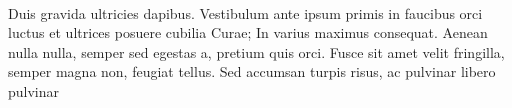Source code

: \paragraph{}Duis gravida ultricies dapibus. Vestibulum ante ipsum primis in faucibus orci luctus et ultrices posuere cubilia Curae; In varius maximus consequat. Aenean nulla nulla, semper sed egestas a, pretium quis orci. Fusce sit amet velit fringilla, semper magna non, feugiat tellus. Sed accumsan turpis risus, ac pulvinar libero pulvinar 


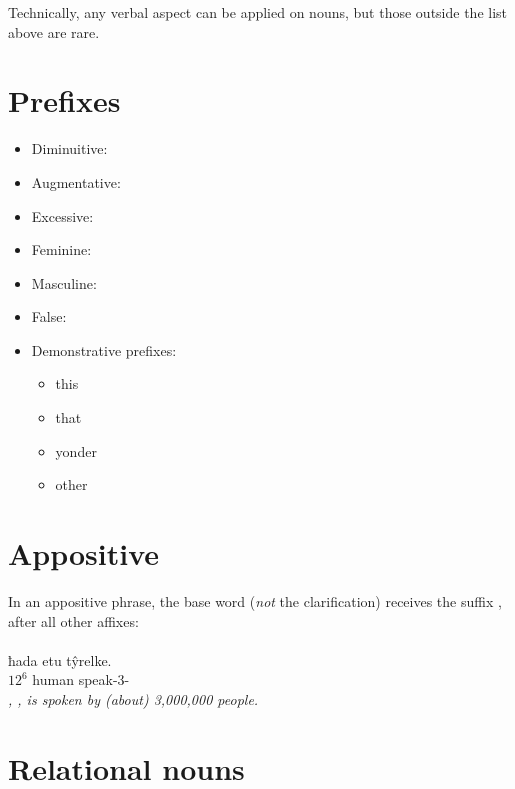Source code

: \documentclass{book}
\begin{document}
Technically, any verbal aspect can be applied on nouns, but those outside the list above are rare.

\section{Prefixes}

\begin{itemize}
    \item Diminuitive: 
    \item Augmentative: 
    \item Excessive: 
    \item Feminine: 
    \item Masculine: 
    \item False: 
    \item Demonstrative prefixes:
    \begin{itemize}
        \item {} this
        \item {} that
        \item {} yonder
        \item {} other
    \end{itemize}
\end{itemize}

\section{Appositive}

In an appositive phrase, the base word (\emph{not} the clarification) receives the suffix , after all other affixes: \\
~ \\
  ħada etu tŷrelke. \\
$12^6$ human\bs{}
speak\bs{}-3- \\
\textit{, , is spoken by (about) 3,000,000 people.}

\section{Relational nouns}
\end{document}
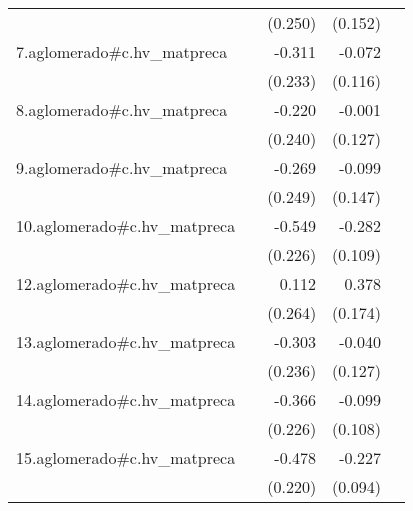 {\begin{longtable}{l*{4}{D{.}{.}{-1}}}
            &                     &     (0.250)         &     (0.152)         &                     \\
\addlinespace
7.aglomerado#c.hv\_matpreca&                     &      -0.311         &      -0.072         &                     \\
            &                     &     (0.233)         &     (0.116)         &                     \\
\addlinespace
8.aglomerado#c.hv\_matpreca&                     &      -0.220         &      -0.001         &                     \\
            &                     &     (0.240)         &     (0.127)         &                     \\
\addlinespace
9.aglomerado#c.hv\_matpreca&                     &      -0.269         &      -0.099         &                     \\
            &                     &     (0.249)         &     (0.147)         &                     \\
\addlinespace
10.aglomerado#c.hv\_matpreca&                     &      -0.549\sym{*}  &      -0.282\sym{**} &                     \\
            &                     &     (0.226)         &     (0.109)         &                     \\
\addlinespace
12.aglomerado#c.hv\_matpreca&                     &       0.112         &       0.378\sym{*}  &                     \\
            &                     &     (0.264)         &     (0.174)         &                     \\
\addlinespace
13.aglomerado#c.hv\_matpreca&                     &      -0.303         &      -0.040         &                     \\
            &                     &     (0.236)         &     (0.127)         &                     \\
\addlinespace
14.aglomerado#c.hv\_matpreca&                     &      -0.366         &      -0.099         &                     \\
            &                     &     (0.226)         &     (0.108)         &                     \\
\addlinespace
15.aglomerado#c.hv\_matpreca&                     &      -0.478\sym{*}  &      -0.227\sym{*}  &                     \\
            &                     &     (0.220)         &     (0.094)         &                     \\

\end{longtable}}
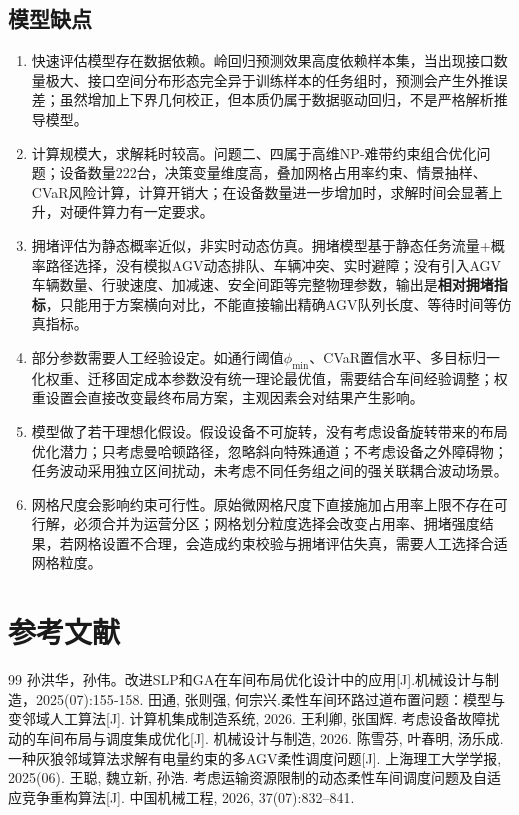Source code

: \documentclass[12pt,a4paper]{article}
\begin{document}
	\subsection{模型缺点}
	\begin{enumerate}
		\item 快速评估模型存在数据依赖。岭回归预测效果高度依赖样本集，当出现接口数量极大、接口空间分布形态完全异于训练样本的任务组时，预测会产生外推误差；虽然增加上下界几何校正，但本质仍属于数据驱动回归，不是严格解析推导模型。
		\item 计算规模大，求解耗时较高。问题二、四属于高维NP‑难带约束组合优化问题；设备数量222台，决策变量维度高，叠加网格占用率约束、情景抽样、CVaR风险计算，计算开销大；在设备数量进一步增加时，求解时间会显著上升，对硬件算力有一定要求。
		\item 拥堵评估为静态概率近似，非实时动态仿真。拥堵模型基于静态任务流量+概率路径选择，没有模拟AGV动态排队、车辆冲突、实时避障；没有引入AGV车辆数量、行驶速度、加减速、安全间距等完整物理参数，输出是\textbf{相对拥堵指标}，只能用于方案横向对比，不能直接输出精确AGV队列长度、等待时间等仿真指标。
		\item 部分参数需要人工经验设定。如通行阈值$\phi_{\mathrm{min}}$、CVaR置信水平、多目标归一化权重、迁移固定成本参数没有统一理论最优值，需要结合车间经验调整；权重设置会直接改变最终布局方案，主观因素会对结果产生影响。
		\item 模型做了若干理想化假设。假设设备不可旋转，没有考虑设备旋转带来的布局优化潜力；只考虑曼哈顿路径，忽略斜向特殊通道；不考虑设备之外障碍物；任务波动采用独立区间扰动，未考虑不同任务组之间的强关联耦合波动场景。
		\item 网格尺度会影响约束可行性。原始微网格尺度下直接施加占用率上限不存在可行解，必须合并为运营分区；网格划分粒度选择会改变占用率、拥堵强度结果，若网格设置不合理，会造成约束校验与拥堵评估失真，需要人工选择合适网格粒度。
	\end{enumerate}
	

	\section{参考文献}
	\begin{thebibliography}{99}
	孙洪华，孙伟。改进SLP和GA在车间布局优化设计中的应用[J].机械设计与制造，2025(07):155‑158.
	田通, 张则强, 何宗兴.柔性车间环路过道布置问题：模型与变邻域人工算法[J]. 计算机集成制造系统, 2026.
	王利卿, 张国辉. 考虑设备故障扰动的车间布局与调度集成优化[J]. 机械设计与制造, 2026.
	陈雪芬, 叶春明, 汤乐成. 一种灰狼邻域算法求解有电量约束的多AGV柔性调度问题[J]. 上海理工大学学报, 2025(06).
	王聪, 魏立新, 孙浩. 考虑运输资源限制的动态柔性车间调度问题及自适应竞争重构算法[J]. 中国机械工程, 2026, 37(07):832--841.
	
	\end{thebibliography}
	
\end{document}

> _YOUR TASK_: For each entry above, write it out again exactly but leave out any picture.

> _RESULT OF THIS TASK_:
Source code

: \paragraph{}Duis gravida ultricies dapibus. Vestibulum ante ipsum primis in faucibus orci luctus et ultrices posuere cubilia Curae; In varius maximus consequat. Aenean nulla nulla, semper sed egestas a, pretium quis orci. Fusce sit amet velit fringilla, semper magna non, feugiat tellus. Sed accumsan turpis risus, ac pulvinar libero pulvinar 


Source code

: \documentclass{book}
\begin{document}
Technically, any verbal aspect can be applied on nouns, but those outside the list above are rare.

\section{Prefixes}

\begin{itemize}
    \item Diminuitive: 
    \item Augmentative: 
    \item Excessive: 
    \item Feminine: 
    \item Masculine: 
    \item False: 
    \item Demonstrative prefixes:
    \begin{itemize}
        \item {} this
        \item {} that
        \item {} yonder
        \item {} other
    \end{itemize}
\end{itemize}

\section{Appositive}

In an appositive phrase, the base word (\emph{not} the clarification) receives the suffix , after all other affixes: \\
~ \\
  ħada etu tŷrelke. \\
$12^6$ human\bs{}
speak\bs{}-3- \\
\textit{, , is spoken by (about) 3,000,000 people.}

\section{Relational nouns}
\end{document}
 {\begin{longtable}{l*{4}{D{.}{.}{-1}}}
            &                     &     (0.250)         &     (0.152)         &                     \\
\addlinespace
7.aglomerado#c.hv\_matpreca&                     &      -0.311         &      -0.072         &                     \\
            &                     &     (0.233)         &     (0.116)         &                     \\
\addlinespace
8.aglomerado#c.hv\_matpreca&                     &      -0.220         &      -0.001         &                     \\
            &                     &     (0.240)         &     (0.127)         &                     \\
\addlinespace
9.aglomerado#c.hv\_matpreca&                     &      -0.269         &      -0.099         &                     \\
            &                     &     (0.249)         &     (0.147)         &                     \\
\addlinespace
10.aglomerado#c.hv\_matpreca&                     &      -0.549\sym{*}  &      -0.282\sym{**} &                     \\
            &                     &     (0.226)         &     (0.109)         &                     \\
\addlinespace
12.aglomerado#c.hv\_matpreca&                     &       0.112         &       0.378\sym{*}  &                     \\
            &                     &     (0.264)         &     (0.174)         &                     \\
\addlinespace
13.aglomerado#c.hv\_matpreca&                     &      -0.303         &      -0.040         &                     \\
            &                     &     (0.236)         &     (0.127)         &                     \\
\addlinespace
14.aglomerado#c.hv\_matpreca&                     &      -0.366         &      -0.099         &                     \\
            &                     &     (0.226)         &     (0.108)         &                     \\
\addlinespace
15.aglomerado#c.hv\_matpreca&                     &      -0.478\sym{*}  &      -0.227\sym{*}  &                     \\
            &                     &     (0.220)         &     (0.094)         &                     \\

\end{longtable}}
Source code

: \documentclass[12pt,a4paper]{article}
\begin{document}
	\subsection{模型缺点}
	\begin{enumerate}
		\item 快速评估模型存在数据依赖。岭回归预测效果高度依赖样本集，当出现接口数量极大、接口空间分布形态完全异于训练样本的任务组时，预测会产生外推误差；虽然增加上下界几何校正，但本质仍属于数据驱动回归，不是严格解析推导模型。
		\item 计算规模大，求解耗时较高。问题二、四属于高维NP‑难带约束组合优化问题；设备数量222台，决策变量维度高，叠加网格占用率约束、情景抽样、CVaR风险计算，计算开销大；在设备数量进一步增加时，求解时间会显著上升，对硬件算力有一定要求。
		\item 拥堵评估为静态概率近似，非实时动态仿真。拥堵模型基于静态任务流量+概率路径选择，没有模拟AGV动态排队、车辆冲突、实时避障；没有引入AGV车辆数量、行驶速度、加减速、安全间距等完整物理参数，输出是\textbf{相对拥堵指标}，只能用于方案横向对比，不能直接输出精确AGV队列长度、等待时间等仿真指标。
		\item 部分参数需要人工经验设定。如通行阈值$\phi_{\mathrm{min}}$、CVaR置信水平、多目标归一化权重、迁移固定成本参数没有统一理论最优值，需要结合车间经验调整；权重设置会直接改变最终布局方案，主观因素会对结果产生影响。
		\item 模型做了若干理想化假设。假设设备不可旋转，没有考虑设备旋转带来的布局优化潜力；只考虑曼哈顿路径，忽略斜向特殊通道；不考虑设备之外障碍物；任务波动采用独立区间扰动，未考虑不同任务组之间的强关联耦合波动场景。
		\item 网格尺度会影响约束可行性。原始微网格尺度下直接施加占用率上限不存在可行解，必须合并为运营分区；网格划分粒度选择会改变占用率、拥堵强度结果，若网格设置不合理，会造成约束校验与拥堵评估失真，需要人工选择合适网格粒度。
	\end{enumerate}
	

	\section{参考文献}
	\begin{thebibliography}{99}
	孙洪华，孙伟。改进SLP和GA在车间布局优化设计中的应用[J].机械设计与制造，2025(07):155‑158.
	田通, 张则强, 何宗兴.柔性车间环路过道布置问题：模型与变邻域人工算法[J]. 计算机集成制造系统, 2026.
	王利卿, 张国辉. 考虑设备故障扰动的车间布局与调度集成优化[J]. 机械设计与制造, 2026.
	陈雪芬, 叶春明, 汤乐成. 一种灰狼邻域算法求解有电量约束的多AGV柔性调度问题[J]. 上海理工大学学报, 2025(06).
	王聪, 魏立新, 孙浩. 考虑运输资源限制的动态柔性车间调度问题及自适应竞争重构算法[J]. 中国机械工程, 2026, 37(07):832--841.
	
	\end{thebibliography}
	
\end{document}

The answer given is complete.